Source file ⇒ lab11.Rmd

In this lab, we will use the XML package to read exchange rates (against the euro) from the European Central Bank and create a time series plot showing how the rates for four different currencies–the British pound (GBP), the US dollar (USD), the Canadian dollar (CAD), and the Japanese yen (JPY)–have changed over time. Turn in this lab as a .rmd file.

Before jumping to the code portions, open a browser and visit this URL:

http://www.ecb.europa.eu/stats/eurofxref/eurofxref-hist-90d.xml

Examine the structure of the XML. What is the exchange rates for the British pound (GBP) for 4/8 and 4/7?

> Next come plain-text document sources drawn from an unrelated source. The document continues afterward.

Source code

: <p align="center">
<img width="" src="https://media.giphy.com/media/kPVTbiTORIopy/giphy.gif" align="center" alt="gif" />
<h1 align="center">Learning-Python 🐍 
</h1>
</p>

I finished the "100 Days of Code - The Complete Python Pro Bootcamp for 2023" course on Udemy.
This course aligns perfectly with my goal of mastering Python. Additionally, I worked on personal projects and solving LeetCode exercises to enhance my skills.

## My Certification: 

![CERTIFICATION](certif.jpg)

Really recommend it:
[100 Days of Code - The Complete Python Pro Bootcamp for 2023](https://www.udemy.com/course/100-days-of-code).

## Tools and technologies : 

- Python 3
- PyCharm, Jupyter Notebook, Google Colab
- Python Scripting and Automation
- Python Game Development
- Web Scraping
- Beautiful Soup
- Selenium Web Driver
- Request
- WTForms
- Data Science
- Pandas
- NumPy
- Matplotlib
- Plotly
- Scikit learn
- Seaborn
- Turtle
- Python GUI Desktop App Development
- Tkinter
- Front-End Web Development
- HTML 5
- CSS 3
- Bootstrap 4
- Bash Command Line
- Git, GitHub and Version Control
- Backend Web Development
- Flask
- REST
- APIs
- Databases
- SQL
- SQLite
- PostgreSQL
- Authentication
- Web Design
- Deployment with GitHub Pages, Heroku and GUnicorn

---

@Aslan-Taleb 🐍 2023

  1. 0.8073 on 4/8 and 0.80728 on 4/7
library(XML)

# Read the data into R
er = xmlTreeParse("http://www.ecb.europa.eu/stats/eurofxref/eurofxref-hist-90d.xml")
# Get the root node of the XML tree
erRoot = xmlRoot(er)

xmlSize(erRoot)
## [1] 3
names(erRoot)
##   subject    Sender      Cube 
## "subject"  "Sender"    "Cube"

We’ll extract the exchange rates for the British pound (GBP) as an example. First, we need to understand more about the structure of this XML tree. It looks like all of the data are descendents of a “Cube” node.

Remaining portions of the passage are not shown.